#23 - Mari Ann Simovart (University of Tartu)

Article 72 of Directive 2014/24/EU and limitations to contract modifications


Interview with Mari Ann Simovart from the University of Tartu about Article 72 of Directive 2014/24/EU and limitations to contract modifications. For her PhD Mari Ann looked into the relations between national private and EU public procurement laws with regards to public contract terms, modification and validity. 


In terms of the, the topics that we’re going to be talking today, it’s going to be modifications to public contracts so let’s start by trying to analyse, or describing at least, why do you think that it’s important to limit modifications to public contracts?

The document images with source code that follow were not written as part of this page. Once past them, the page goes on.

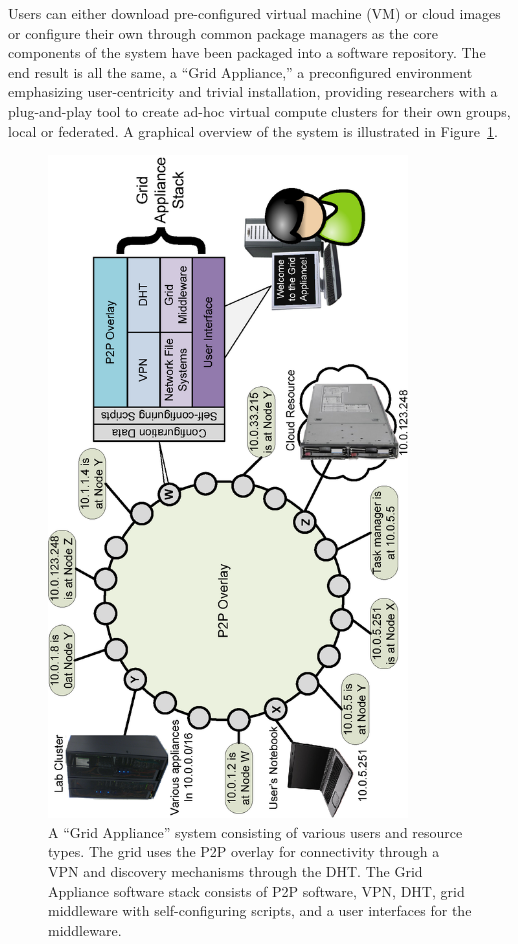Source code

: \documentclass[conference]{IEEEtran}
\begin{document}
Users can either download pre-configured virtual machine (VM) or cloud images
or configure their own through common package managers as the core components
of the system have been packaged into a software repository.  The end result is
all the same, a ``Grid Appliance,'' a preconfigured environment emphasizing
user-centricity and trivial installation, providing researchers with a
plug-and-play tool to create ad-hoc virtual compute clusters for their own
groups, local or federated.  A graphical overview of the system is illustrated
in Figure~\ref{fig:appliance}.

\begin{figure}[ht]
\centering
\includegraphics[width=3.75in,angle=-90]{figs/appliance_overlays.eps}
\caption{A ``Grid Appliance'' system consisting of various users and resource
types.  The grid uses the P2P overlay for connectivity through a VPN and
discovery mechanisms through the DHT.  The Grid Appliance software stack
consists of P2P software, VPN, DHT, grid middleware with self-configuring
scripts, and a user interfaces for the middleware.}
\label{fig:appliance}
\end{figure}
\end{document}
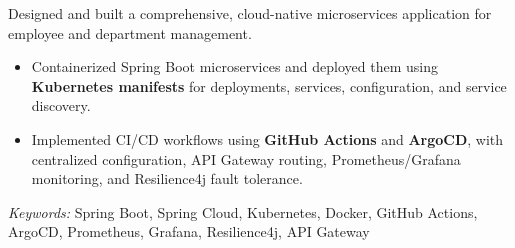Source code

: \noindent
{}

\noindent
Designed and built a comprehensive, cloud-native microservices application for employee and department management.

\begin{itemize}
    \item Containerized Spring Boot microservices and deployed them using \textbf{Kubernetes manifests} for deployments, services, configuration, and service discovery.
    \item Implemented CI/CD workflows using \textbf{GitHub Actions} and \textbf{ArgoCD}, with centralized configuration, API Gateway routing, Prometheus/Grafana monitoring, and Resilience4j fault tolerance.
\end{itemize}

\noindent
\textit{Keywords:} Spring Boot, Spring Cloud, Kubernetes, Docker, GitHub Actions, ArgoCD, Prometheus, Grafana, Resilience4j, API Gateway
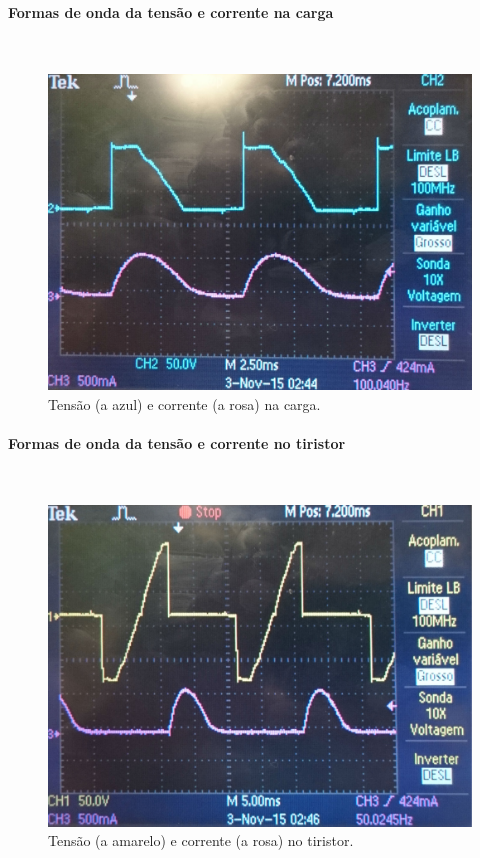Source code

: \documentclass[a4paper,11pt]{article}
\numberwithin{equation}{section}
\begin{document}
\paragraph{Formas de onda da tensão e corrente na carga} \mbox{}\

\begin{figure}[H]
	\centering
	\includegraphics[keepaspectratio=true, scale=0.13]{img/DSC_0191}
	\caption{Tensão (a azul) e corrente (a rosa) na carga.}
	\label{fig:tccargasemi}
	\vspace{-0.8em}
\end{figure}

\paragraph{Formas de onda da tensão e corrente no tiristor} \mbox{}\

\begin{figure}[H]
	\centering
	\includegraphics[keepaspectratio=true, scale=0.12]{img/DSC_0192}
	\caption{Tensão (a amarelo) e corrente (a rosa) no tiristor.}
	\label{fig:tctiristorsemi}
	\vspace{-0.8em}
\end{figure}
\end{document}
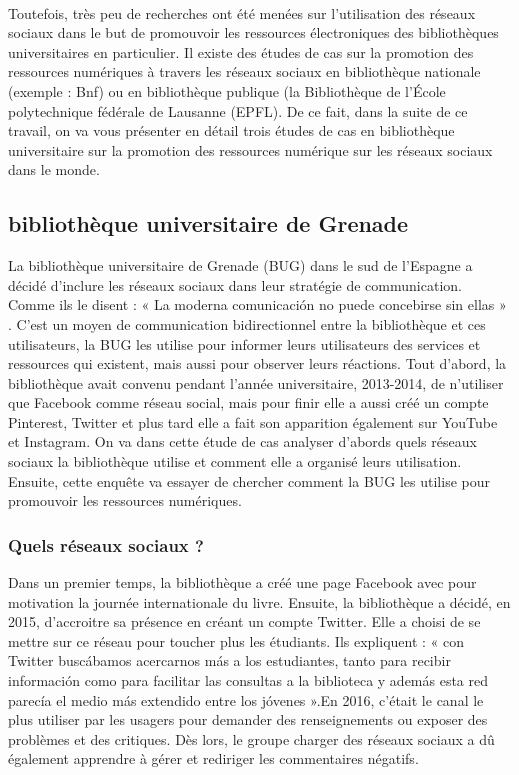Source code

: \documentclass[a4paper,11pt]{article} %
\begin{document}
\\Toutefois, très peu de recherches ont été menées sur l’utilisation des réseaux sociaux dans le but de promouvoir les ressources électroniques des bibliothèques universitaires en particulier. Il existe des études de cas sur la promotion des ressources numériques à travers les réseaux sociaux en bibliothèque nationale (exemple : Bnf) ou en bibliothèque publique (la 
Bibliothèque de l’École polytechnique fédérale de Lausanne (EPFL)\citep{wagnieres2012etude,}. De ce fait, dans la suite de ce travail, on va vous présenter en détail trois études de cas en bibliothèque universitaire sur la promotion des ressources numérique sur les réseaux sociaux dans le monde.

\subsection{bibliothèque universitaire de Grenade} 
La bibliothèque universitaire de Grenade (BUG) dans le sud de l’Espagne a décidé d’inclure les réseaux sociaux dans leur stratégie de communication. Comme ils le disent : « La moderna comunicación no puede concebirse sin ellas
» \citep{fernandez2016redes,}. C’est un moyen de communication bidirectionnel entre la bibliothèque et ces utilisateurs, la BUG les utilise pour informer leurs utilisateurs des services et ressources qui existent, mais aussi pour observer leurs réactions. Tout d’abord, la bibliothèque avait convenu pendant l’année universitaire, 2013-2014, de n’utiliser que Facebook comme réseau social, mais pour finir elle a aussi créé un compte Pinterest, Twitter et plus tard elle a fait son apparition également sur YouTube et Instagram. On va dans cette étude de cas analyser d’abords quels réseaux sociaux la bibliothèque utilise et comment elle a organisé leurs utilisation. Ensuite, cette enquête va essayer de chercher
comment la BUG les utilise pour promouvoir les ressources numériques.

\subsubsection{ Quels réseaux sociaux ?}

Dans un premier temps, la bibliothèque a créé une page Facebook avec pour motivation 
la journée internationale du livre. Ensuite, la bibliothèque a décidé, en 2015, d’accroitre sa 
présence en créant un compte Twitter. Elle a choisi de se mettre sur ce réseau pour toucher plus 
les étudiants. Ils expliquent : « con Twitter buscábamos acercarnos más a los estudiantes, tanto 
para recibir información como para facilitar las consultas a la biblioteca y además esta red 
parecía el medio más extendido entre los jóvenes ».\citep{lagarde2019renvoi,}En 2016, c’était le canal le plus utiliser 
par les usagers pour demander des renseignements ou exposer des problèmes et des critiques.\citep{lagarde2019renvoi,} 
Dès lors, le groupe charger des réseaux sociaux a dû également apprendre à gérer et rediriger les commentaires négatifs.
\end{document}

Well, to put it very simply, the situation is that if the parties to the public contracts, the contracting parties, had an absolute unlimited freedom to modify the contract as they would have if it would be a simple private contract then it would in fact make all the preceding public procurement procedure a complete joke, yes? Award of public contracts, as long as they are subject to the EU law, we know is always subject to the general principles of transparency, non-discrimination and pursuit of competition as well as elaborate specific rules that govern the process of awarding contracts. So as long as we agree that public contract must follow these principles and these more detailed rules, then they have to have certain restrictions to modification of the public contracts as well, otherwise all the efforts that we have before entering the contract will become futile and as a result there is no transparency, no equal treatment of tenderers, no competition that can be guaranteed in the process. Now, the other question is the level of these restrictions. While we agree that we can’t have public contracts freely modified whenever and however the parties might decide, it is somewhat difficult to draw the line where we have the modification that does not yet harm the transparency or equal treatment and where we have the modifications that can cause that harm. So this is the difficult part but necessary part of regulating contracts modifications. 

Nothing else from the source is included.